RECORD EXCERPTS: Begin

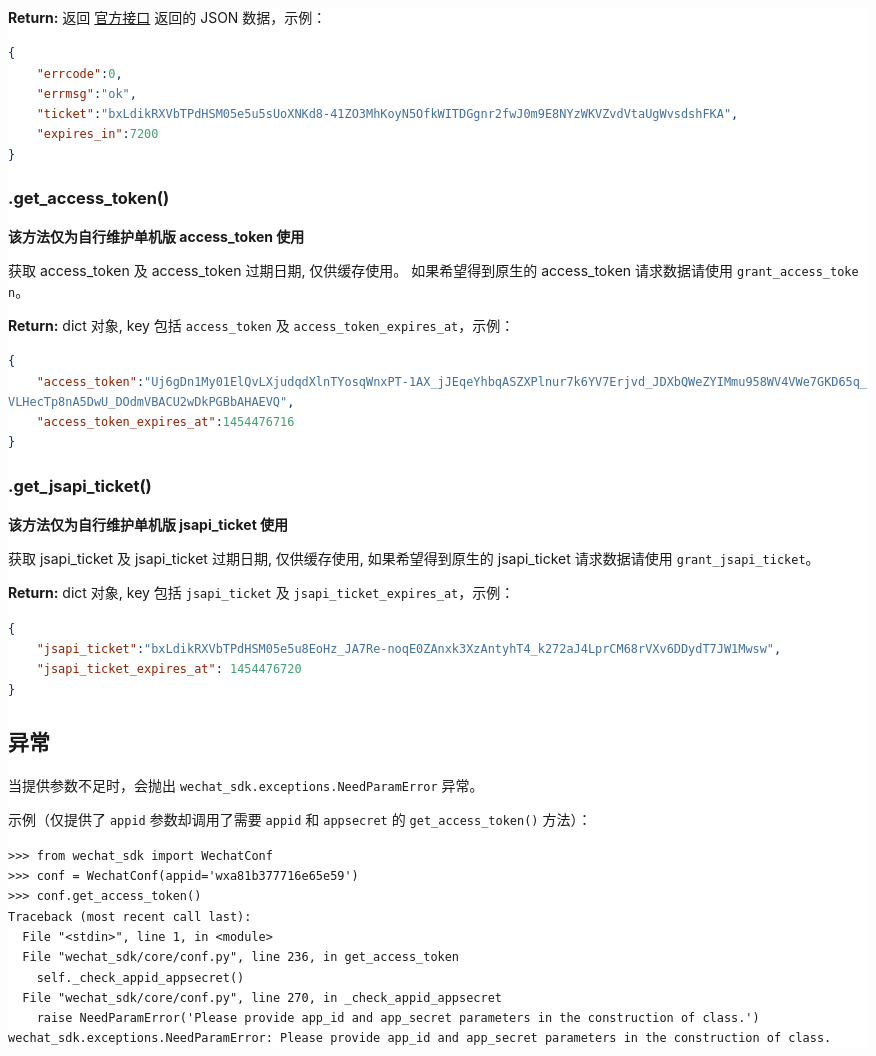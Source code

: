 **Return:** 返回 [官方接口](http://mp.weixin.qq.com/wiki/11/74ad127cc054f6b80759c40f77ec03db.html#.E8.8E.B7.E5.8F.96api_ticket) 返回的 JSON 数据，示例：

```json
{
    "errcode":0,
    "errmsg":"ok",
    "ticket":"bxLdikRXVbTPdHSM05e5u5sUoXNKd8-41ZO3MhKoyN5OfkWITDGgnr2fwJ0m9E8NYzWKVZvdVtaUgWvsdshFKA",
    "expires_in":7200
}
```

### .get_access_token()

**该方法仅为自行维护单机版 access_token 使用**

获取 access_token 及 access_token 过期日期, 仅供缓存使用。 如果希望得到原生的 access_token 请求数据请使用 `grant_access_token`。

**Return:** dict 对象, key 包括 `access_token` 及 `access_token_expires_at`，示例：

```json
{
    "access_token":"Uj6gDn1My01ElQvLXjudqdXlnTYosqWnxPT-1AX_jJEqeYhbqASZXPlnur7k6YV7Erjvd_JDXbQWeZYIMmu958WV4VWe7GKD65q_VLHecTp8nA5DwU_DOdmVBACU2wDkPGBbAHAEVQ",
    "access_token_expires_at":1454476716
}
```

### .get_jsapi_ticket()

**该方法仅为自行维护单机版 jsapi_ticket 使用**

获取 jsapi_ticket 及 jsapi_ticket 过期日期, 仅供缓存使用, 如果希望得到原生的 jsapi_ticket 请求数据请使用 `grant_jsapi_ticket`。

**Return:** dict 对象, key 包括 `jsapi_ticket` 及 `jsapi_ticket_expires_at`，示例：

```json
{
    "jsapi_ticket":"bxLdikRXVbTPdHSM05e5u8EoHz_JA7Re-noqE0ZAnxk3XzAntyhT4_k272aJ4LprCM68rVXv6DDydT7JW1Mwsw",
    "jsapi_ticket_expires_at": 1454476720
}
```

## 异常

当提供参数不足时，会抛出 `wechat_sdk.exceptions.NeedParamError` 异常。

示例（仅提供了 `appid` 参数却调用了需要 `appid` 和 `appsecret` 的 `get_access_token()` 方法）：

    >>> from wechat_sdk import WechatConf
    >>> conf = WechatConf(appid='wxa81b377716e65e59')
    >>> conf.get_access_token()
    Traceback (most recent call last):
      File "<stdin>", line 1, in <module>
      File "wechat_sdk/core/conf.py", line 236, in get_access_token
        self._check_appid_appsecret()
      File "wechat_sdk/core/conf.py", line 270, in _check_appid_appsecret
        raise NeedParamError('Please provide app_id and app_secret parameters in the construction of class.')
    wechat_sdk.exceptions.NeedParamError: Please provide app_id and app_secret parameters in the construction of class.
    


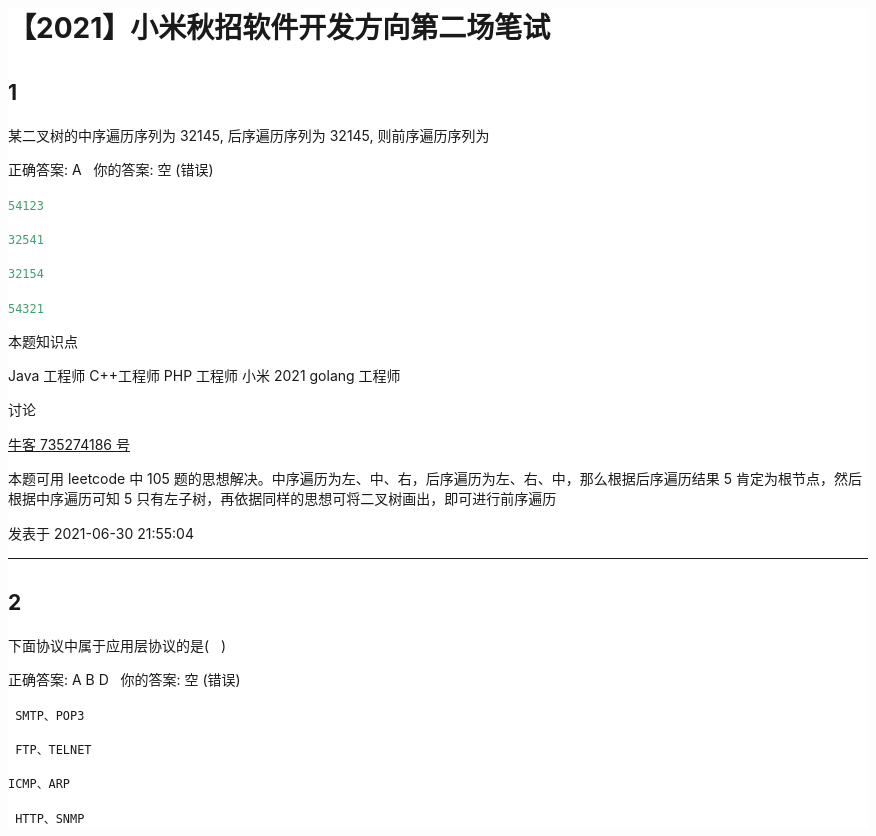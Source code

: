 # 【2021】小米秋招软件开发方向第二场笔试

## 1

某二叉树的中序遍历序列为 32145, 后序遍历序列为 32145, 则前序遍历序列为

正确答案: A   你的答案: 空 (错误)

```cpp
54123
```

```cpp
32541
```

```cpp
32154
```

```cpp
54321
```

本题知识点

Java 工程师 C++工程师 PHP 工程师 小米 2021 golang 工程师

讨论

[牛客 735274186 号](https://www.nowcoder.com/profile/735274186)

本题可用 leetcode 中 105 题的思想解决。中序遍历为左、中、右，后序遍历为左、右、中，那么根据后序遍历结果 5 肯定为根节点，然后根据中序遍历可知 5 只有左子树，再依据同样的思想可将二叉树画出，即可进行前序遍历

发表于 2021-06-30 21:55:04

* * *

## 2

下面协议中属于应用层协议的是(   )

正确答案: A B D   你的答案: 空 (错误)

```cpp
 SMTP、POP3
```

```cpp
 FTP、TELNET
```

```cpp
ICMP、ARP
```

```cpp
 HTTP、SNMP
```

RECORD EXCERPTS: End

* **WHAT IS NEEDED**: In the listing above, find the line with "### .get_access_token()" and the line with "self._check_appid_appsecret()", then print exactly those two lines and every line between them, and nothing more.

* **RESULT FOR THIS EXERCISE**:
### .get_access_token()

**该方法仅为自行维护单机版 access_token 使用**

获取 access_token 及 access_token 过期日期, 仅供缓存使用。 如果希望得到原生的 access_token 请求数据请使用 `grant_access_token`。

**Return:** dict 对象, key 包括 `access_token` 及 `access_token_expires_at`，示例：

```json
{
    "access_token":"Uj6gDn1My01ElQvLXjudqdXlnTYosqWnxPT-1AX_jJEqeYhbqASZXPlnur7k6YV7Erjvd_JDXbQWeZYIMmu958WV4VWe7GKD65q_VLHecTp8nA5DwU_DOdmVBACU2wDkPGBbAHAEVQ",
    "access_token_expires_at":1454476716
}
```

### .get_jsapi_ticket()

**该方法仅为自行维护单机版 jsapi_ticket 使用**

获取 jsapi_ticket 及 jsapi_ticket 过期日期, 仅供缓存使用, 如果希望得到原生的 jsapi_ticket 请求数据请使用 `grant_jsapi_ticket`。

**Return:** dict 对象, key 包括 `jsapi_ticket` 及 `jsapi_ticket_expires_at`，示例：

```json
{
    "jsapi_ticket":"bxLdikRXVbTPdHSM05e5u8EoHz_JA7Re-noqE0ZAnxk3XzAntyhT4_k272aJ4LprCM68rVXv6DDydT7JW1Mwsw",
    "jsapi_ticket_expires_at": 1454476720
}
```

## 异常

当提供参数不足时，会抛出 `wechat_sdk.exceptions.NeedParamError` 异常。

示例（仅提供了 `appid` 参数却调用了需要 `appid` 和 `appsecret` 的 `get_access_token()` 方法）：

    >>> from wechat_sdk import WechatConf
    >>> conf = WechatConf(appid='wxa81b377716e65e59')
    >>> conf.get_access_token()
    Traceback (most recent call last):
      File "<stdin>", line 1, in <module>
      File "wechat_sdk/core/conf.py", line 236, in get_access_token
        self._check_appid_appsecret()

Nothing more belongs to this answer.